Thursday 14 April 2016

What Goes Unsaid

Here’s a good, simple TV spot for Innocence in Danger, from ROSAPARK, a Parisian ad firm. It’s about incest and child abuse, so this article may be slightly joke-light compared to normal.


What makes this one powerful is as much by what it doesn’t say as what it does. It’s all there visually, the father, the bedtime story, the sleeping child – and the creeping implication. It opens with familial bliss. And then it twists the familial bliss of the opening like a knife.

Words don’t get in the way of the message, which is important. Often charity appeals and PSAs can get overloaded with facts and figures and words. Sometimes that’s OK. But in this context, and with a message this important and unsettling, the simplicity of the message makes it far more potent.

A wordless implication, done right, can catch your attention better than any clever combination of words.

It’s especially relevant here because child abuse amongst family members is far too common, and far too often ignored or dismissed.

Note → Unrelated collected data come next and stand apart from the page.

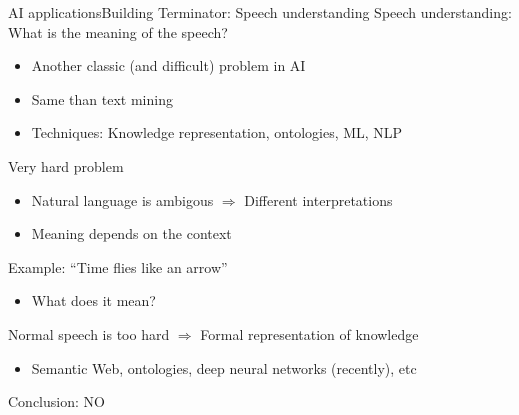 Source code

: \documentclass[10pt,compress]{beamer} %
\begin{document}
\begin{frame}{AI applications}{Building Terminator: Speech understanding}
	Speech understanding: What is the meaning of the speech?
	\begin{itemize}
		\item Another classic (and difficult) problem in AI
		\item Same than text mining
		\item Techniques: Knowledge representation, ontologies, ML, NLP
	\end{itemize}
	Very hard problem
	\begin{itemize}
		\item Natural language is ambigous $\Rightarrow$ Different interpretations 
		\item Meaning depends on the context
	\end{itemize}
	Example: ``Time flies like an arrow''
	\begin{itemize}
		\item What does it mean?
	\end{itemize}
	Normal speech is too hard $\Rightarrow$ Formal representation of knowledge
	\begin{itemize}
		\item Semantic Web, ontologies, deep neural networks (recently), etc
	\end{itemize}
	Conclusion: NO
\end{frame}
\end{document}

The estimated number of victims of incest, just within France, is 4 million. Which is just fucking horrifying, frankly. So if nothing else, that scale of the problem makes bringing it to everyone’s attention all the more important.

I feel uncomfortable. Watching it, talking about it, sharing it.

But that’s exactly why something like this should be shared. And it’s what makes it an effective piece of work.


So watch, talk about it, and share it.